At each stage of the pipeline, we will want to keep track of the state of the data we are working with. In this example, we will not modify the colors or redshifts directly, but in general, error model stages will modify the data so that estimators can be applied to determine how each source of error impacts scientific results. 

Write a data store object. 

This should have a __getattr__ method that will allow you to access parameters of this class as if they were keys (I've filled this in for you) and a __repr__ method that will print out useful information for instantiated objects.

In [None]:
class DataStore(dict):
    def __init__(self):
        dict.__init__(self)
    
    def __getattr__(self, key): # Code copied from RAIL's DataStore 
        """Allow attribute-like parameter access"""
        try:
            return self.__getitem__(key)
        except KeyError as msg:
            # Kludge to get docstrings to work
            if key in ["__objclass__"]:  # pragma: no cover
                return None
            raise KeyError from msg
    
    # you fill this in 
    
    def __repr__(self): 
        """Prints the DataStore keys and shapes in a human-readable format."""
        s = "DataStore\n"
        for key in self.keys():
            s += f" # you fill this in \n"
        return s
    


## Making the Pipeline

Next we will write a pipeline class. This should have a run method that takes in data in a DataStore Object, the classes and names of the stages you wish to run, and applies the ErrorModel stage we have written, and updates the output_data key of the DataStore. It should also have methods that return the stages in the pipeline. 

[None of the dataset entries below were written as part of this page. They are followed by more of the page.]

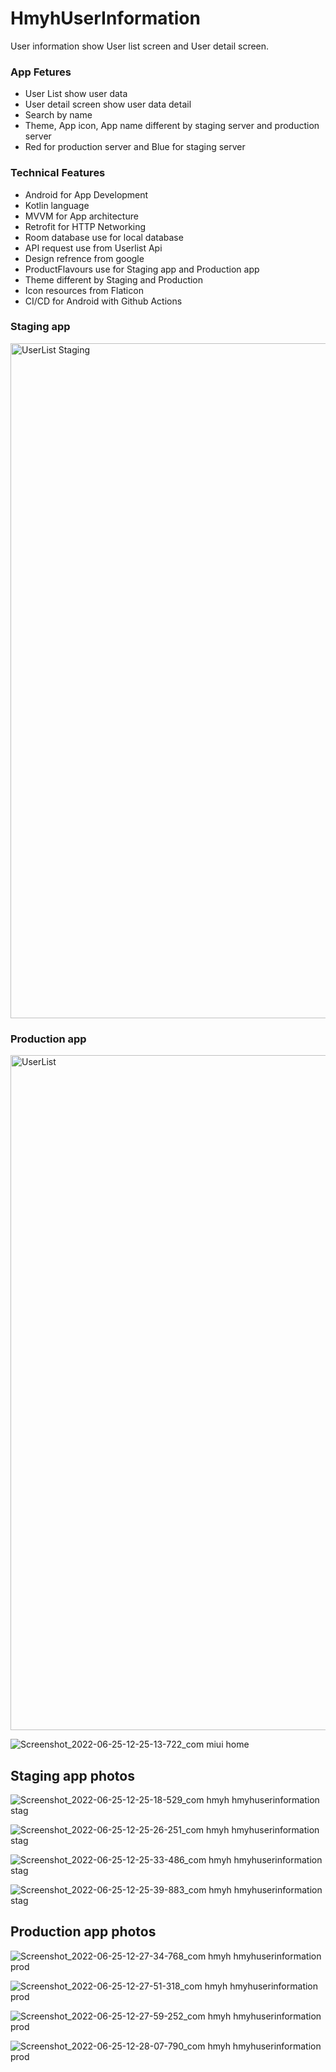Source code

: # HmyhUserInformation
User information show User list screen and User detail screen.

### App Fetures

 * User List show user data
 * User detail screen show user data detail
 * Search by name
 * Theme, App icon, App name different by staging server and production server
 * Red for production server and Blue for staging server

### Technical Features

* Android for App Development
* Kotlin language
* MVVM for App architecture
* Retrofit for HTTP Networking
* Room database use for local database
* API request use from Userlist Api
* Design refrence from google
* ProductFlavours use for Staging app and Production app
* Theme different by Staging and Production
* Icon resources from Flaticon
* CI/CD for Android with Github Actions


### Staging app

<img width="1080" alt="UserList Staging" src="https://user-images.githubusercontent.com/53394999/183258728-3e27712a-6cab-4f22-b175-f683e2343bbe.png">

### Production app

<img width="1080" alt="UserList" src="https://user-images.githubusercontent.com/53394999/183258738-de95648f-5a74-4465-ac4a-13b089147e3d.png">



![Screenshot_2022-06-25-12-25-13-722_com miui home](https://user-images.githubusercontent.com/53394999/175760771-b86621ab-af20-45bc-8418-cb69ccd6208b.jpg)


## Staging app photos

![Screenshot_2022-06-25-12-25-18-529_com hmyh hmyhuserinformation stag](https://user-images.githubusercontent.com/53394999/175760779-bdb5cb15-fab5-45ce-9e71-085f0d913968.jpg)

![Screenshot_2022-06-25-12-25-26-251_com hmyh hmyhuserinformation stag](https://user-images.githubusercontent.com/53394999/175760789-6bb58d1c-fe82-41df-88b3-31ba23f838cc.jpg)

![Screenshot_2022-06-25-12-25-33-486_com hmyh hmyhuserinformation stag](https://user-images.githubusercontent.com/53394999/175760792-8d13fd84-0331-4194-b5ef-066b3dd6dff4.jpg)

![Screenshot_2022-06-25-12-25-39-883_com hmyh hmyhuserinformation stag](https://user-images.githubusercontent.com/53394999/175760794-58a00208-4e72-49e2-b1e7-163d88dc10f0.jpg)


## Production app photos

![Screenshot_2022-06-25-12-27-34-768_com hmyh hmyhuserinformation prod](https://user-images.githubusercontent.com/53394999/175760810-9baff15e-220b-4418-9a0c-85830738c9ec.jpg)

![Screenshot_2022-06-25-12-27-51-318_com hmyh hmyhuserinformation prod](https://user-images.githubusercontent.com/53394999/175760819-f1862646-15be-44a1-89ca-3a4095a031b0.jpg)

![Screenshot_2022-06-25-12-27-59-252_com hmyh hmyhuserinformation prod](https://user-images.githubusercontent.com/53394999/175760823-96bff539-c05a-4f11-b657-fa77cb242da4.jpg)

![Screenshot_2022-06-25-12-28-07-790_com hmyh hmyhuserinformation prod](https://user-images.githubusercontent.com/53394999/175760826-349012b6-a0f2-4f08-bd2c-bca1a91c0121.jpg)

To write the run method, loop over the stages defined when instantiating the pipeline object (these are set by the constructor), and at each stage, update the data_in for the current stage to be the current_data variable. Then run the stage and set the name_data (where name is the name of the stage being run) to the data_out returned from that stage. Then update the current_data to be the data_out from this stage before the next iteration of the loop. 

In [None]:
class Pipeline:
    def __init__(self, data_store, stages):
        self.data_store = data_store
        self.stages = stages

    def run(self):
        current_data = self.data_store["input_data"]
        
        # you implement this 
        
        for stage in self.stages:
            print(f"Running stage: {stage.name}")
            
            # your code goes here 
            
        self.data_store["output_data"] = current_data

    def __repr__(self):
        s = "Pipeline\n"
        
        # you implement this 
        
        for stage in self.stages:
            s += # your code goes here 
        return s
    
    def get_stage(self, stage_name):
        for stage in self.stages:
            if stage.name == stage_name:
                return stage
        print(f"Stage {stage_name} not found in pipeline.")
        return None

    def plot(self):
        pass

    def save(self):
        pass


## Instantiate and run the pipeline

In [None]:
DS = DataStore()
DS["input_data"] = samples_truth

# you implement the stages definition

stages = [
         # what goes in this list? 
]

pipeline = Pipeline(DS, stages)

In [None]:
# Our DataStore before running the pipeline

DS

In [None]:
pipeline.run()

In [None]:
# Our DataStore after running the pipeline

DS

## Looking at the data

Poke around and see the changes you've made! Note that overloading the `__getattr__` in our DataStore class lets us access data via `DS.key` syntax.

In [None]:
DS.keys()

In [None]:
DS.bad_error_model_data

## Plotting

We can access the plot method of our error model like so:

In [None]:
pipeline.get_stage("bad_error_model").plot()  # Compare this to the plot in the RAIL degrader notebook,
                                              # where we see very different errors!